I Have This Watch

So I have this watch. It’s a pink-faced Fossil that was gifted to me. At a memorial service. For a friend I had only met maybe eight months before. A friend who I had no idea how much she would impact my life, even in death.

Marleea

Marleea and I met at a HipHop aerobics class at a local gym while I was living in San Diego. I had been going for a couple of weeks and had noticed a Shoei with a pink butterfly on the side of it. There was a girl in this hiphop class that rode a motorcycle.

I happened to catch her one night as she was gearing up and introduced myself. Though I don’t even really remembering the conversation, except that she was heading to bike night in Mira Mesa, and that I should go home to get my bike so I could meet up with her. I took her up on the offer.

Marleea had the kind of personality that made anyone like her as soon as they met her. She was full of Light, always smiling, laughing and just made you feel good to be around her. We were instant friends, workout partners and riding buddies. Every Monday and Thursday night, we would meet at hip hop class. On Thursdays after class, we would ride over to Starbucks for bike night and go on a short little night ride.

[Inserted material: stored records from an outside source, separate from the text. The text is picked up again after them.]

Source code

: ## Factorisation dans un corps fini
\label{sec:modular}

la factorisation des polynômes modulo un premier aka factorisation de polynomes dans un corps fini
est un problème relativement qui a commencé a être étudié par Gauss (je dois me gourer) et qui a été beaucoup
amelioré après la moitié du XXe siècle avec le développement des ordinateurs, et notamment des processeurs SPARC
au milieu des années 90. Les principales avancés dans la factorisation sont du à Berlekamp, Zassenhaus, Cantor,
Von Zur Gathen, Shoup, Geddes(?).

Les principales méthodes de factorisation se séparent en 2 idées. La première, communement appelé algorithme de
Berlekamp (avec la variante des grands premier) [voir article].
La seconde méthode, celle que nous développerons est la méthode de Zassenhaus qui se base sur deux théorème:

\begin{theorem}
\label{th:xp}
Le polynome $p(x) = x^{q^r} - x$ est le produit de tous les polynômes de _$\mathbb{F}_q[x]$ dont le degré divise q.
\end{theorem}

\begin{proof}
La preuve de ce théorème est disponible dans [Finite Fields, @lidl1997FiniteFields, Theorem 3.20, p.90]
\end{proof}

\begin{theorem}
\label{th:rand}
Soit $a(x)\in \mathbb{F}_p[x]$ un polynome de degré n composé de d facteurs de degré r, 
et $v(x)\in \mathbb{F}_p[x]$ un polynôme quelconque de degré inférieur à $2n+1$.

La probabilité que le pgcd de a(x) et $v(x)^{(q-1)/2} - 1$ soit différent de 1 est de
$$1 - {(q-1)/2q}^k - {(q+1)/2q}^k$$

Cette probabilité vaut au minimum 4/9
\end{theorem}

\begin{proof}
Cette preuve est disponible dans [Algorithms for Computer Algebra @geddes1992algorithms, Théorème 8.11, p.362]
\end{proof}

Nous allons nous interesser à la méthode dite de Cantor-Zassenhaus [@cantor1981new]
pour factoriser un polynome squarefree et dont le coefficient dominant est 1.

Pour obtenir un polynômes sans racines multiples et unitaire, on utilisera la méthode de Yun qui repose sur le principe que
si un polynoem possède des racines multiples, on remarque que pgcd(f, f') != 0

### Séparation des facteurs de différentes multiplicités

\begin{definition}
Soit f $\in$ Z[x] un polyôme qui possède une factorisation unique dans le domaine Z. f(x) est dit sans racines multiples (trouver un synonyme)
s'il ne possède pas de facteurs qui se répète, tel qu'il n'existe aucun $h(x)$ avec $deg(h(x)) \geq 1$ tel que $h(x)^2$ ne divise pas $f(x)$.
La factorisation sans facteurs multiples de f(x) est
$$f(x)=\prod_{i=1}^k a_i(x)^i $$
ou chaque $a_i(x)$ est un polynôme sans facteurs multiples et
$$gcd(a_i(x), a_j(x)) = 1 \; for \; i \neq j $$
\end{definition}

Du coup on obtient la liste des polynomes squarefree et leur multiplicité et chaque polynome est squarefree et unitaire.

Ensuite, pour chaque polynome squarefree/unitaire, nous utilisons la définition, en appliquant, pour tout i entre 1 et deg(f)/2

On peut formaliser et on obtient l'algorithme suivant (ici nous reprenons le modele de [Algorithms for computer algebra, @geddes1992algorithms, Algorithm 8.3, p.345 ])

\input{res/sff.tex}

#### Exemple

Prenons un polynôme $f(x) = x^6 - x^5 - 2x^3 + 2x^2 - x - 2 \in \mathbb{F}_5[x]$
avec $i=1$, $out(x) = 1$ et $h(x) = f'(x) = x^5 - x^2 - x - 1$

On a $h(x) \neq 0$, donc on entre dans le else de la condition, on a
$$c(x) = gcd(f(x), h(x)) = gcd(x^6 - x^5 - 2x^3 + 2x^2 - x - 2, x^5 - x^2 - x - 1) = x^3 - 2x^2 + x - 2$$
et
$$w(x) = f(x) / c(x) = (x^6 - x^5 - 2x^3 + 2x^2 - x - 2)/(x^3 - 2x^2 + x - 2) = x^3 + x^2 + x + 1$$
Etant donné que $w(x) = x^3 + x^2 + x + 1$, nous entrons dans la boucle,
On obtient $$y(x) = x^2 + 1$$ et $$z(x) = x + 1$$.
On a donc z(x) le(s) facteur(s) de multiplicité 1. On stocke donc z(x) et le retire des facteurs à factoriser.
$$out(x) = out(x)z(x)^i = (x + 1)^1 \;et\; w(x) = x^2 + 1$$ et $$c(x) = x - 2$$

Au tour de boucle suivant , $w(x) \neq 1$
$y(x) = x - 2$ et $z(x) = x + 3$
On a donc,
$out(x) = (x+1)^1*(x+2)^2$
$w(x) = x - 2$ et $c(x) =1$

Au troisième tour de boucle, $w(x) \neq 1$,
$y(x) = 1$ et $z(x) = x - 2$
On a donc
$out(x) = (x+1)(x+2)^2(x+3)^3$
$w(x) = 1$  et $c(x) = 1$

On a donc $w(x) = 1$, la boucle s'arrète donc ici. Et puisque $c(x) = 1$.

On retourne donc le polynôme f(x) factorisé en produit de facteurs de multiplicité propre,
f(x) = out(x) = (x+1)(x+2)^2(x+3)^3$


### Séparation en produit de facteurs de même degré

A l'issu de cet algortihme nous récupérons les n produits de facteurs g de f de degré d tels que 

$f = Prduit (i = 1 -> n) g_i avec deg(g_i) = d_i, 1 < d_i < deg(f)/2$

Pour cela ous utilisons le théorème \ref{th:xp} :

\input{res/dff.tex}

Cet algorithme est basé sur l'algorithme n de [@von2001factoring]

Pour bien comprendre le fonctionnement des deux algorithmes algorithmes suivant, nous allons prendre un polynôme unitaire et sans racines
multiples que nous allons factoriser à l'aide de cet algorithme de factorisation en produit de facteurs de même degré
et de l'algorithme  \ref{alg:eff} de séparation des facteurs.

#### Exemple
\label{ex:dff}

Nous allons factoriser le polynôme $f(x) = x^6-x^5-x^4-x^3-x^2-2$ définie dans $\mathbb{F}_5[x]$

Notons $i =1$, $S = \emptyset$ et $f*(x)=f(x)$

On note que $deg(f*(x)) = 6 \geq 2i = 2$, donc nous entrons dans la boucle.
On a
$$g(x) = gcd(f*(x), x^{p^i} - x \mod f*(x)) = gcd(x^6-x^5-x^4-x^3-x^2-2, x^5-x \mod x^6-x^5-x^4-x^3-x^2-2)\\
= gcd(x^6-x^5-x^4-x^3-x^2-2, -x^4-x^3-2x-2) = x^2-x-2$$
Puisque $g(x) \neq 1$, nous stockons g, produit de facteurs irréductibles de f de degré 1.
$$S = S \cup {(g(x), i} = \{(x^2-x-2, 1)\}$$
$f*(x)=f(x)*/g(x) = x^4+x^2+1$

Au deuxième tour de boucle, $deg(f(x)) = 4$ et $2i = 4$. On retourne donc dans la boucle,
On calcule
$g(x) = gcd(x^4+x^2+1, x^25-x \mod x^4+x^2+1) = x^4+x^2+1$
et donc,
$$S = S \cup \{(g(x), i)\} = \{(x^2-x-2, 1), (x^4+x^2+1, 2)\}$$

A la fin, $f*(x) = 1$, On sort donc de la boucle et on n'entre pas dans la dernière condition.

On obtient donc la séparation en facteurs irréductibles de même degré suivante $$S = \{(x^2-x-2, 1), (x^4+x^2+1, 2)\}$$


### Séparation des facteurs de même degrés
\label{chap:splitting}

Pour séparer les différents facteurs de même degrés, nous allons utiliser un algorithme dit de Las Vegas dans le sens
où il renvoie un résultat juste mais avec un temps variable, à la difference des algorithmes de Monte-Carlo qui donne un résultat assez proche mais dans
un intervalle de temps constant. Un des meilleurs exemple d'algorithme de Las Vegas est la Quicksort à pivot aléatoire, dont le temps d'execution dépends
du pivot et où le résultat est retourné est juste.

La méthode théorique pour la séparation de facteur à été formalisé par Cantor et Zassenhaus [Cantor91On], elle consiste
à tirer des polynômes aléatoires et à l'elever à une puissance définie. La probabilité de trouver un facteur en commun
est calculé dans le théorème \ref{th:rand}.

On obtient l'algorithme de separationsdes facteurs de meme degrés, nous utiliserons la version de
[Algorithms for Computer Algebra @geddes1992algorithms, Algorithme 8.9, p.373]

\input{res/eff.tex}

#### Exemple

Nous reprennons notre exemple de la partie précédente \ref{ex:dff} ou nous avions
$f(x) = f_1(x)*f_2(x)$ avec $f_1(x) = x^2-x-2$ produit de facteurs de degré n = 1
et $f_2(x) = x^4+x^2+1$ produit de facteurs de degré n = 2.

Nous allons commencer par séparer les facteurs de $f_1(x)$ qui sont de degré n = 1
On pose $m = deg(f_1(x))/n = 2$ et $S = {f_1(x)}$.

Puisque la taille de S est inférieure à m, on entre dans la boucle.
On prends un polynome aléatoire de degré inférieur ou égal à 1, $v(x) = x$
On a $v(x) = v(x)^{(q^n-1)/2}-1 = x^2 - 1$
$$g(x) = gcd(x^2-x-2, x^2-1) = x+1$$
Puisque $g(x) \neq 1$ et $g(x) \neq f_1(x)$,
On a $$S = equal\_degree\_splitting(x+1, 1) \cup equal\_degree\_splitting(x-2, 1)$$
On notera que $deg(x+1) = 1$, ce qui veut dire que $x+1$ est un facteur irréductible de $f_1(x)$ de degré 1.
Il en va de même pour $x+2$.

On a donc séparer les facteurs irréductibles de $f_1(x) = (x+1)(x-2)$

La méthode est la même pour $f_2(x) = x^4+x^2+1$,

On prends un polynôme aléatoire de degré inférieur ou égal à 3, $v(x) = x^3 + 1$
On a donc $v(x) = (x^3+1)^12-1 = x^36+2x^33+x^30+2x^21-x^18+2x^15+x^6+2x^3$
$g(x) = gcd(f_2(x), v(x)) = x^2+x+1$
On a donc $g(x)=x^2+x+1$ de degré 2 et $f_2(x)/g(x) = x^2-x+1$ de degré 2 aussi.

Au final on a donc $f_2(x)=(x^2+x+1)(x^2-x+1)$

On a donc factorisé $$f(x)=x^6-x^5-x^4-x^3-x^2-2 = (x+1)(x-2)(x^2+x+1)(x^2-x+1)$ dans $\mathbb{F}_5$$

She texted me one Friday evening, asking if I wanted to ride out to Julian with some mutual friends Saturday morning. I had already had plans to go dancing with a friend in Carlsbad and planned to stay at her house overnight. So I passed and promised I’d be at hiphop on Monday.

Saturday afternoon, I received a text from one of the friends on the ride. She had crashed on their way home, and passed away in his arms.

Over the next five years following Marleea’s death, I fell into depression. Not so much because of Marleea’s death, but because of other factors, namely failed relationships and loneliness. I had moved back to Oceanside and was searching for something but didn’t know what.

Marleea had attended a popular mega-church in San Diego. A friend of mine mentioned to me that they were opening a satellite campus near me, and because it was so popular, I thought I’d go check it out.

I attended that church for four or five weeks, bawling my eyes out in the back of the sanctuary by myself. Four or five weeks listening to the pastor talk about how much Jesus loves us and wants to save us from the bondage of sin and evil. I told God, “if You’re real, take this pain and this baggage from me, and I will follow You and do whatever You say for the rest of my life.”

It wasn’t until I got saved that I realized that the Light that was coming from Marleea was Jesus. It’s so clear to me now, looking back, how much she loved Him and allowed Him to use her for His glory.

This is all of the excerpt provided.